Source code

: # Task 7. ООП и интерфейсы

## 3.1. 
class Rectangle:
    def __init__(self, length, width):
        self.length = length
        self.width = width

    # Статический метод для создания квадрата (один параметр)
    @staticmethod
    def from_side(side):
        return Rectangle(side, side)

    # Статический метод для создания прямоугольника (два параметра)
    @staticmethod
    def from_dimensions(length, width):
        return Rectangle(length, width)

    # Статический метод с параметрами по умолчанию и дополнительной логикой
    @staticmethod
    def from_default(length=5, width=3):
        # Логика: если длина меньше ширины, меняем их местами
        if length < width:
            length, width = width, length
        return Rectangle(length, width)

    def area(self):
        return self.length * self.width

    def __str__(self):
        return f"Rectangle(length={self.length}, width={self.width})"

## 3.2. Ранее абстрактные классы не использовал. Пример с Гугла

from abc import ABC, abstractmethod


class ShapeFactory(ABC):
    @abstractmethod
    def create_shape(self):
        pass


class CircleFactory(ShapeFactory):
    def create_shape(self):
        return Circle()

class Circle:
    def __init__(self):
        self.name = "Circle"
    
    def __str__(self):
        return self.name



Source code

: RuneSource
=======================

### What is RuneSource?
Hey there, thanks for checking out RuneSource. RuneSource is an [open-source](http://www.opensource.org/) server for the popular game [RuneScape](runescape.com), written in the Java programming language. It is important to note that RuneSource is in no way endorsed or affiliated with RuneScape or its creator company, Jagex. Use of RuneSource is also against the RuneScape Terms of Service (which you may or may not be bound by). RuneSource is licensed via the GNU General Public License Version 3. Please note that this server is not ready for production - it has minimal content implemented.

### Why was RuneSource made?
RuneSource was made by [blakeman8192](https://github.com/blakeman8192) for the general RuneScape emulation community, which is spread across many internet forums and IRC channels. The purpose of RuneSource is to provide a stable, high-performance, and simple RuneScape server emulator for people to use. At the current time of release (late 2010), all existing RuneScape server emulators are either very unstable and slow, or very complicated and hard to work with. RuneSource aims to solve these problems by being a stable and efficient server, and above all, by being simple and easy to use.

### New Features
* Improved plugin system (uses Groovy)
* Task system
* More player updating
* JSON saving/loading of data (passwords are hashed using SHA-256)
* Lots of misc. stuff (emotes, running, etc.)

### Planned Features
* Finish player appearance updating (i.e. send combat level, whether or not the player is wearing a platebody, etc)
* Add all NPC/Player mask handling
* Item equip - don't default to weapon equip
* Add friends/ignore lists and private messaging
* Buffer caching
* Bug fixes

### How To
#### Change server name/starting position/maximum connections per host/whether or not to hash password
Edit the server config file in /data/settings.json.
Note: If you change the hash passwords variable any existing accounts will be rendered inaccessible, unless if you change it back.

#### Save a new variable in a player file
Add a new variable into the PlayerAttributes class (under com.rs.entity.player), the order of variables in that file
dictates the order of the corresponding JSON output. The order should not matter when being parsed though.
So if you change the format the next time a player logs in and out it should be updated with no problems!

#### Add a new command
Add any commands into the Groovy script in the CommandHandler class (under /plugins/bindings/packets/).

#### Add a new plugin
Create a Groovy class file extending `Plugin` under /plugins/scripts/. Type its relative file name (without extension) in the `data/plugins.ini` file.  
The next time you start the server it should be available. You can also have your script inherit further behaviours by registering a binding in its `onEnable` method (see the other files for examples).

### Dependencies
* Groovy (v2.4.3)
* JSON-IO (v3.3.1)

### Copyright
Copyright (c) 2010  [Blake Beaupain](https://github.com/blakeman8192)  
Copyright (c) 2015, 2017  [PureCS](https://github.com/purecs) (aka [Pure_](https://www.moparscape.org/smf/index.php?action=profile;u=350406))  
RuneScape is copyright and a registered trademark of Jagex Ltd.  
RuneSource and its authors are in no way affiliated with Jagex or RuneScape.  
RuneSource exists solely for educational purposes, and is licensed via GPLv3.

□ □ □ □ □

__WHAT IS BEING ASKED__: The answer must be the complete set of entries, retyped exactly.

__EXPECTED ANSWER__:
Source code

: # Task 7. ООП и интерфейсы

## 3.1. 
class Rectangle:
    def __init__(self, length, width):
        self.length = length
        self.width = width

    # Статический метод для создания квадрата (один параметр)
    @staticmethod
    def from_side(side):
        return Rectangle(side, side)

    # Статический метод для создания прямоугольника (два параметра)
    @staticmethod
    def from_dimensions(length, width):
        return Rectangle(length, width)

    # Статический метод с параметрами по умолчанию и дополнительной логикой
    @staticmethod
    def from_default(length=5, width=3):
        # Логика: если длина меньше ширины, меняем их местами
        if length < width:
            length, width = width, length
        return Rectangle(length, width)

    def area(self):
        return self.length * self.width

    def __str__(self):
        return f"Rectangle(length={self.length}, width={self.width})"

## 3.2. Ранее абстрактные классы не использовал. Пример с Гугла

from abc import ABC, abstractmethod


class ShapeFactory(ABC):
    @abstractmethod
    def create_shape(self):
        pass


class CircleFactory(ShapeFactory):
    def create_shape(self):
        return Circle()

class Circle:
    def __init__(self):
        self.name = "Circle"
    
    def __str__(self):
        return self.name



Source code

: RuneSource
=======================

### What is RuneSource?
Hey there, thanks for checking out RuneSource. RuneSource is an [open-source](http://www.opensource.org/) server for the popular game [RuneScape](runescape.com), written in the Java programming language. It is important to note that RuneSource is in no way endorsed or affiliated with RuneScape or its creator company, Jagex. Use of RuneSource is also against the RuneScape Terms of Service (which you may or may not be bound by). RuneSource is licensed via the GNU General Public License Version 3. Please note that this server is not ready for production - it has minimal content implemented.

### Why was RuneSource made?
RuneSource was made by [blakeman8192](https://github.com/blakeman8192) for the general RuneScape emulation community, which is spread across many internet forums and IRC channels. The purpose of RuneSource is to provide a stable, high-performance, and simple RuneScape server emulator for people to use. At the current time of release (late 2010), all existing RuneScape server emulators are either very unstable and slow, or very complicated and hard to work with. RuneSource aims to solve these problems by being a stable and efficient server, and above all, by being simple and easy to use.

### New Features
* Improved plugin system (uses Groovy)
* Task system
* More player updating
* JSON saving/loading of data (passwords are hashed using SHA-256)
* Lots of misc. stuff (emotes, running, etc.)

### Planned Features
* Finish player appearance updating (i.e. send combat level, whether or not the player is wearing a platebody, etc)
* Add all NPC/Player mask handling
* Item equip - don't default to weapon equip
* Add friends/ignore lists and private messaging
* Buffer caching
* Bug fixes

### How To
#### Change server name/starting position/maximum connections per host/whether or not to hash password
Edit the server config file in /data/settings.json.
Note: If you change the hash passwords variable any existing accounts will be rendered inaccessible, unless if you change it back.

#### Save a new variable in a player file
Add a new variable into the PlayerAttributes class (under com.rs.entity.player), the order of variables in that file
dictates the order of the corresponding JSON output. The order should not matter when being parsed though.
So if you change the format the next time a player logs in and out it should be updated with no problems!

#### Add a new command
Add any commands into the Groovy script in the CommandHandler class (under /plugins/bindings/packets/).

#### Add a new plugin
Create a Groovy class file extending `Plugin` under /plugins/scripts/. Type its relative file name (without extension) in the `data/plugins.ini` file.  
The next time you start the server it should be available. You can also have your script inherit further behaviours by registering a binding in its `onEnable` method (see the other files for examples).

### Dependencies
* Groovy (v2.4.3)
* JSON-IO (v3.3.1)

### Copyright
Copyright (c) 2010  [Blake Beaupain](https://github.com/blakeman8192)  
Copyright (c) 2015, 2017  [PureCS](https://github.com/purecs) (aka [Pure_](https://www.moparscape.org/smf/index.php?action=profile;u=350406))  
RuneScape is copyright and a registered trademark of Jagex Ltd.  
RuneSource and its authors are in no way affiliated with Jagex or RuneScape.  
RuneSource exists solely for educational purposes, and is licensed via GPLv3.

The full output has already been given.